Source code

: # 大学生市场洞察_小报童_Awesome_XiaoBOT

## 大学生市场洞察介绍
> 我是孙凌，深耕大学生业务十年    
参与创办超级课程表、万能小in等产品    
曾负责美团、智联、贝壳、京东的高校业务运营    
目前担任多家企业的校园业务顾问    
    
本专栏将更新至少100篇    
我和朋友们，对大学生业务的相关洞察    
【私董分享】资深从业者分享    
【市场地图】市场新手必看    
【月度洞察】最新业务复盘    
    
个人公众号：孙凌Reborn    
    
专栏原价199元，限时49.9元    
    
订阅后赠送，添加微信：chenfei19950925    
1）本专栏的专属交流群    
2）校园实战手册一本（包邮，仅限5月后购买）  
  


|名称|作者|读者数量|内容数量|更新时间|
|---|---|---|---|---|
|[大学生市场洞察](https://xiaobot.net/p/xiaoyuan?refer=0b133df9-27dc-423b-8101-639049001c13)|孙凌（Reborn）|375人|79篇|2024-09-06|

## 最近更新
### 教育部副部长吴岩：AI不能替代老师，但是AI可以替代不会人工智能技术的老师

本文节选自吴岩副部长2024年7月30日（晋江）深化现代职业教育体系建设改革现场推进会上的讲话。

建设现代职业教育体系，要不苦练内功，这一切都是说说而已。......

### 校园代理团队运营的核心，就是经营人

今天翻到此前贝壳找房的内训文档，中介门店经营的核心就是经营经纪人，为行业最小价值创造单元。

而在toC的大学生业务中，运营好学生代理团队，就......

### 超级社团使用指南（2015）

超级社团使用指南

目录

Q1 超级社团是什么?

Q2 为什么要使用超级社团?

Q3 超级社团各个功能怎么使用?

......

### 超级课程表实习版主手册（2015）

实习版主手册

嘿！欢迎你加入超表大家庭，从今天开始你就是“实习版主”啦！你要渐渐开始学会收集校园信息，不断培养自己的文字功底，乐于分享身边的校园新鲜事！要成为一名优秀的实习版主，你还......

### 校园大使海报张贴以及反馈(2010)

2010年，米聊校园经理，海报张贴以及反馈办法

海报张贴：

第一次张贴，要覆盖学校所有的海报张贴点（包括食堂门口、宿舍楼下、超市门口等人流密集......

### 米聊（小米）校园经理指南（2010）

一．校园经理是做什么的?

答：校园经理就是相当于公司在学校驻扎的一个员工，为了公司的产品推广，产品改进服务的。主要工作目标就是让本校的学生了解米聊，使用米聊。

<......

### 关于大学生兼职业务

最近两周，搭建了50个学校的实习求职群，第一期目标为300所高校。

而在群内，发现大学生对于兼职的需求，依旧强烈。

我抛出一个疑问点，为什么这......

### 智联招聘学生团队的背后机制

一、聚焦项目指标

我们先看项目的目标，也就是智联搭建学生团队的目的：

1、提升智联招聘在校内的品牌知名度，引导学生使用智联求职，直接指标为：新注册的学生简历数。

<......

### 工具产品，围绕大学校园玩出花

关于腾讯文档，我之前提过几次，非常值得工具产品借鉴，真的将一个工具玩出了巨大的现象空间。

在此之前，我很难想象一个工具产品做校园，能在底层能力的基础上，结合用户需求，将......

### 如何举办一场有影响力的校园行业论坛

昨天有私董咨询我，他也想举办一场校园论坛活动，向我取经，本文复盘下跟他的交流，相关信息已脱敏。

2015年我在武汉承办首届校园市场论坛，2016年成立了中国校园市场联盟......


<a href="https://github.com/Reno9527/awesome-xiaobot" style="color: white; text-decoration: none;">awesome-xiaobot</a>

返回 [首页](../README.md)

# # # # # # #

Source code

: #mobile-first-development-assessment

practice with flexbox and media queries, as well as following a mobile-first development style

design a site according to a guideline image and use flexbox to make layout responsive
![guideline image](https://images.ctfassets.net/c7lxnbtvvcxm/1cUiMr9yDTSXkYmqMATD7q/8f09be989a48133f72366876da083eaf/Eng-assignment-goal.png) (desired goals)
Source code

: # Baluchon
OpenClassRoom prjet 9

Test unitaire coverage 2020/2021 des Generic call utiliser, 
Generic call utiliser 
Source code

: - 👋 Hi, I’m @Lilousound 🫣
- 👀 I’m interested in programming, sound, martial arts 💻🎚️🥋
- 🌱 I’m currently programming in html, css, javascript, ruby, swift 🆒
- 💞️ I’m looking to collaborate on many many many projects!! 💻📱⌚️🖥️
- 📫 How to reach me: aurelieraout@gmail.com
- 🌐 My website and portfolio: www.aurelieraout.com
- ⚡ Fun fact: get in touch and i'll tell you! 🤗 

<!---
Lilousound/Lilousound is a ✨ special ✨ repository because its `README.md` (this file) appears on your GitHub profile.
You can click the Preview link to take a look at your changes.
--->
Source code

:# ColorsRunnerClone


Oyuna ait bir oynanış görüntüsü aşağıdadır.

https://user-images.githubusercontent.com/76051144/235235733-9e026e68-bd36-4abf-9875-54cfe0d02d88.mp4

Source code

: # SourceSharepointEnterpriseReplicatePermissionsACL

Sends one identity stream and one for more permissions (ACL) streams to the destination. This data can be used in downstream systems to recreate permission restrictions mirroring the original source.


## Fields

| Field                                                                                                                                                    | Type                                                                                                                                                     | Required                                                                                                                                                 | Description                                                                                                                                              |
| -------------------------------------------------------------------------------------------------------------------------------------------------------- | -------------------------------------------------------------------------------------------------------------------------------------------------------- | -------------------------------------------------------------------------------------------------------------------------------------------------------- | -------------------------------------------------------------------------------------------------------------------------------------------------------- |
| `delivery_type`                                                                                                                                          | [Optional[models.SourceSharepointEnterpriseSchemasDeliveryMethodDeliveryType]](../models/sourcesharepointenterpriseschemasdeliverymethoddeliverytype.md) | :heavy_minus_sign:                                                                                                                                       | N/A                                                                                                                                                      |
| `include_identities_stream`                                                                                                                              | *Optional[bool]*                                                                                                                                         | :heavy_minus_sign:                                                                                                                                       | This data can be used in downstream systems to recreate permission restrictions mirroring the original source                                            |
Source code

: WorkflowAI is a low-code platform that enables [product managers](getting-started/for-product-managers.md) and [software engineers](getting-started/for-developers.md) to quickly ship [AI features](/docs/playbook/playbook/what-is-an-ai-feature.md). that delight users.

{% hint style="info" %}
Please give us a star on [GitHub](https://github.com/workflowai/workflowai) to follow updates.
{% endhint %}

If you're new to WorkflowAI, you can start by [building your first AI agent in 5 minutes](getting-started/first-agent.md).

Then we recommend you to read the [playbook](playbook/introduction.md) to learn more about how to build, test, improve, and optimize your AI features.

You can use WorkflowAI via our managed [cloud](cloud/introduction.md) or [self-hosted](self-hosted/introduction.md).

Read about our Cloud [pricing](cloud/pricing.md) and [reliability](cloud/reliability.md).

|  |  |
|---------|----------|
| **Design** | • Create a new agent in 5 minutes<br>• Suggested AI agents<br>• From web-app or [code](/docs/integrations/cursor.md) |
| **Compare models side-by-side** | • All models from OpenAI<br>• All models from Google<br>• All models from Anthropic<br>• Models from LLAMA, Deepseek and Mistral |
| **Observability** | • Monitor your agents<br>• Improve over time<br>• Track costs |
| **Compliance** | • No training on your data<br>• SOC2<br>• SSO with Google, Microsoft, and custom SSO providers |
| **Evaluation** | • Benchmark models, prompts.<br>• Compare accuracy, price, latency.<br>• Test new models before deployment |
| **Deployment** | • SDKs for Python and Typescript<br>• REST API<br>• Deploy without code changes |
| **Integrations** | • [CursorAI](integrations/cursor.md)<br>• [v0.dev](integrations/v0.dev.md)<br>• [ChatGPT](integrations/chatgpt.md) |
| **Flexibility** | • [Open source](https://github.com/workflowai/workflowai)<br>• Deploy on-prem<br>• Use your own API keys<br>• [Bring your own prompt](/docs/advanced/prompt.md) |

# # # # # # #

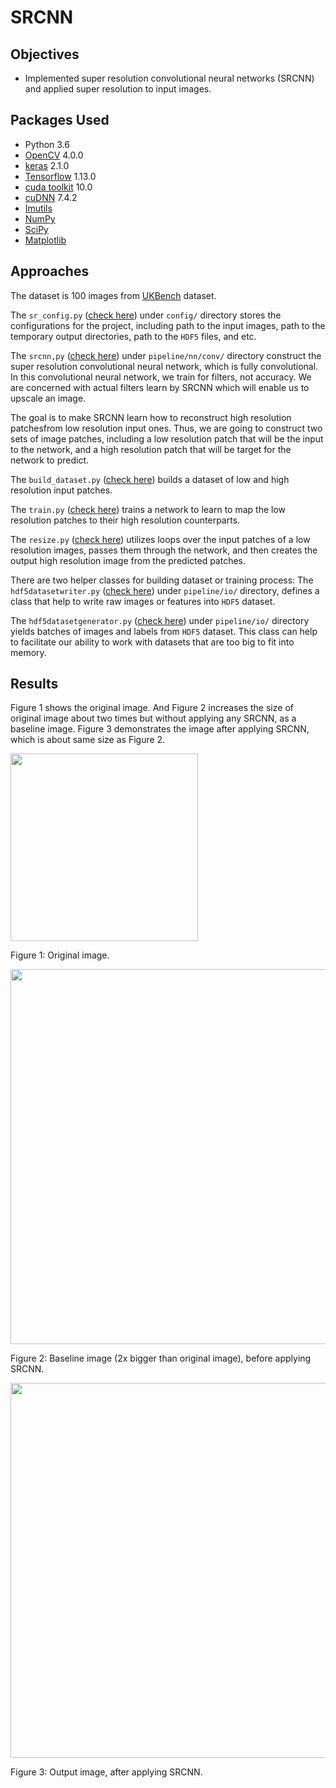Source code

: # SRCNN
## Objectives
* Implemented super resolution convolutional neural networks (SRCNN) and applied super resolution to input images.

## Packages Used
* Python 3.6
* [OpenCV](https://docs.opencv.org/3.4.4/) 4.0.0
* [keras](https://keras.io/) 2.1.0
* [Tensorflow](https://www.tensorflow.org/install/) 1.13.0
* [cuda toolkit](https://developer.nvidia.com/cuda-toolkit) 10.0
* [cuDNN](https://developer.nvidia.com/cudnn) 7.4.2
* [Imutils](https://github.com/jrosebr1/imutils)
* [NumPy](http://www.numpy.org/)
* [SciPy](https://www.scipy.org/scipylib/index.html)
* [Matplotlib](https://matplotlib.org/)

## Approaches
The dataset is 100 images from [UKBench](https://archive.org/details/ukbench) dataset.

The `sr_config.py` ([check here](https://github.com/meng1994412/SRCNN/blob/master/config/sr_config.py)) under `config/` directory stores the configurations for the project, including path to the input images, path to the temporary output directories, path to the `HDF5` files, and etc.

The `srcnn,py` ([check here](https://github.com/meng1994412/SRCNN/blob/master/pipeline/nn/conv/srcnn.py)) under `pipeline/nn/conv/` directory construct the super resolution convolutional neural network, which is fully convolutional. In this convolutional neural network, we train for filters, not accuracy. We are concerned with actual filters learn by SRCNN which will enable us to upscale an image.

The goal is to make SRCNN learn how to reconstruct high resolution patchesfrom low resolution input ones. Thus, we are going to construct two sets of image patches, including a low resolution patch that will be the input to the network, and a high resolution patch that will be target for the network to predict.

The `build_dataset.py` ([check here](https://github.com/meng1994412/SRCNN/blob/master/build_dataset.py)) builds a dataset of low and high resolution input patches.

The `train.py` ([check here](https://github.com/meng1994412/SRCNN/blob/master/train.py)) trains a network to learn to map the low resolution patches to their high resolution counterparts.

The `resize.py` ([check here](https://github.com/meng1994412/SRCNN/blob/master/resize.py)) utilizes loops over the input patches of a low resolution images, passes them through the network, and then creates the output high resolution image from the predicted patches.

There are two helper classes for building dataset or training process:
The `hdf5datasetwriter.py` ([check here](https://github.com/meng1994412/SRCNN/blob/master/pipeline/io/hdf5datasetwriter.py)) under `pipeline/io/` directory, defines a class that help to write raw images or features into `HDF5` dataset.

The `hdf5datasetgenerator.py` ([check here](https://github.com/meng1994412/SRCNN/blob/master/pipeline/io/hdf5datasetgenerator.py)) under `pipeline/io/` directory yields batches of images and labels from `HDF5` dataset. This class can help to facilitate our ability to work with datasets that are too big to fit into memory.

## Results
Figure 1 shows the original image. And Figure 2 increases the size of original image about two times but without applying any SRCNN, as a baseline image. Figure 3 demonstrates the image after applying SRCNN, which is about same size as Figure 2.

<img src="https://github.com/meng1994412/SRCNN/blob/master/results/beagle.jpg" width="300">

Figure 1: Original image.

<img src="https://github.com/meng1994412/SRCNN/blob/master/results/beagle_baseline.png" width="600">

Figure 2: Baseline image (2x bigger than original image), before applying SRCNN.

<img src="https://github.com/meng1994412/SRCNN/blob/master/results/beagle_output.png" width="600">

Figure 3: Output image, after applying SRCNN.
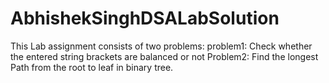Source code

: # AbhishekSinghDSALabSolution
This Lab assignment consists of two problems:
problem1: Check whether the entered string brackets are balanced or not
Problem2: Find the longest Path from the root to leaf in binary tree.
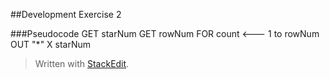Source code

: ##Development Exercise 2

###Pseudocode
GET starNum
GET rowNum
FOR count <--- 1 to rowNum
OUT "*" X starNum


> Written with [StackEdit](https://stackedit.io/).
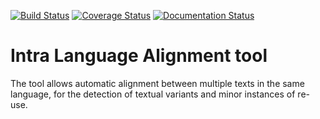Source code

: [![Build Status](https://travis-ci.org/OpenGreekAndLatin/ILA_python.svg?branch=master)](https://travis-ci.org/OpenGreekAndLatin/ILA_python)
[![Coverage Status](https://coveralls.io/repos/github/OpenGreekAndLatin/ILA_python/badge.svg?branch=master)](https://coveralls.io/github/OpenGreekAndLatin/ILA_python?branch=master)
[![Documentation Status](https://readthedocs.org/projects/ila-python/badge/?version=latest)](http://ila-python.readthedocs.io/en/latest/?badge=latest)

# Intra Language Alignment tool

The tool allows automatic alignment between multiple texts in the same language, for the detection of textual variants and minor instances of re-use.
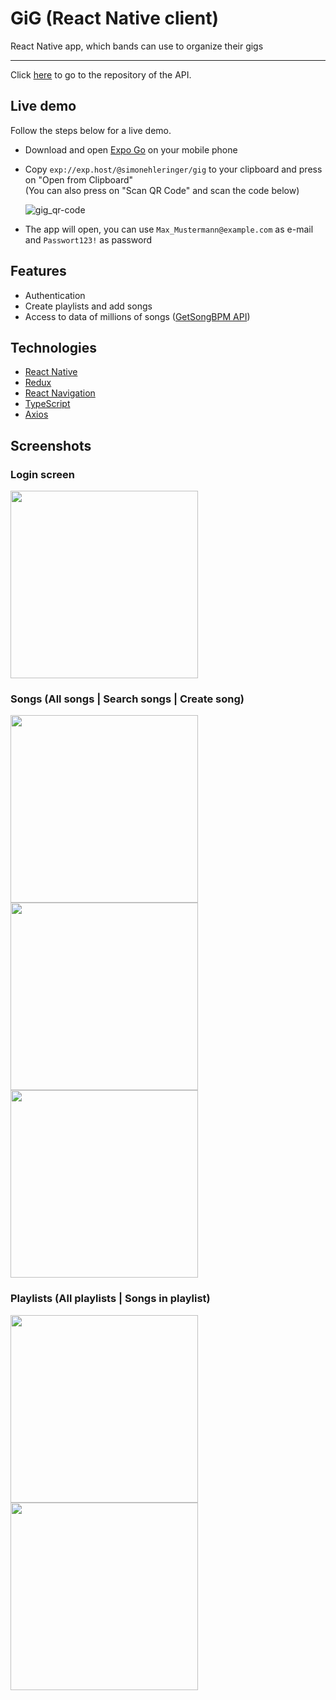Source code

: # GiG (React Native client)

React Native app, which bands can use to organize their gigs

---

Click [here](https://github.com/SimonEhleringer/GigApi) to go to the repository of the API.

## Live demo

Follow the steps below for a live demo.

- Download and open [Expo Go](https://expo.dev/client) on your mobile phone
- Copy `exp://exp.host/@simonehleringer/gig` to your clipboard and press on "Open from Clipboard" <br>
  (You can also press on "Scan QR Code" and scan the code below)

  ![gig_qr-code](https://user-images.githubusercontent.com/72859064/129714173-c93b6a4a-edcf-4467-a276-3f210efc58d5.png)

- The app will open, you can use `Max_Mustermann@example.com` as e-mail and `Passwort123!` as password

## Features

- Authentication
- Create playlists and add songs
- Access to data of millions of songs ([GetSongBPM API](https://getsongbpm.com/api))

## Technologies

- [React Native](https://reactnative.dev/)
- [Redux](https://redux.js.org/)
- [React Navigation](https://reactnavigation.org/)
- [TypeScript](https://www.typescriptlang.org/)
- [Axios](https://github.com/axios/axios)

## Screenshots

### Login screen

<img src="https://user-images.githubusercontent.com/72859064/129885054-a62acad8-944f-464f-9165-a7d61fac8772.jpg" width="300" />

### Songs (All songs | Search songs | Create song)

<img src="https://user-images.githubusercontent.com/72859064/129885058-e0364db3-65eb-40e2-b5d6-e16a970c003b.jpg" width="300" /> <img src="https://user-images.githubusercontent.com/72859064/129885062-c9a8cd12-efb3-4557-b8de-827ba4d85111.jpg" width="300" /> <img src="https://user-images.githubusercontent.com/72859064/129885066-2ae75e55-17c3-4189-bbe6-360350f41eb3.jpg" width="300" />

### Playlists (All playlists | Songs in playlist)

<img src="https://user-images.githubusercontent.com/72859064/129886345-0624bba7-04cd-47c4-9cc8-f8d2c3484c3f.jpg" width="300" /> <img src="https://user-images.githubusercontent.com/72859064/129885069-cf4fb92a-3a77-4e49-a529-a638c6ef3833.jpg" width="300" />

# # # # # # #

Work to complete:
Using the entries above, repeat only the lines from the one containing "我们先看项目的目标，也就是智联搭建学生团队的目的：" through the one containing "返回 [首页](../README.md)", end lines included.

Reply:
我们先看项目的目标，也就是智联搭建学生团队的目的：

1、提升智联招聘在校内的品牌知名度，引导学生使用智联求职，直接指标为：新注册的学生简历数。

<......

### 工具产品，围绕大学校园玩出花

关于腾讯文档，我之前提过几次，非常值得工具产品借鉴，真的将一个工具玩出了巨大的现象空间。

在此之前，我很难想象一个工具产品做校园，能在底层能力的基础上，结合用户需求，将......

### 如何举办一场有影响力的校园行业论坛

昨天有私董咨询我，他也想举办一场校园论坛活动，向我取经，本文复盘下跟他的交流，相关信息已脱敏。

2015年我在武汉承办首届校园市场论坛，2016年成立了中国校园市场联盟......


<a href="https://github.com/Reno9527/awesome-xiaobot" style="color: white; text-decoration: none;">awesome-xiaobot</a>

返回 [首页](../README.md)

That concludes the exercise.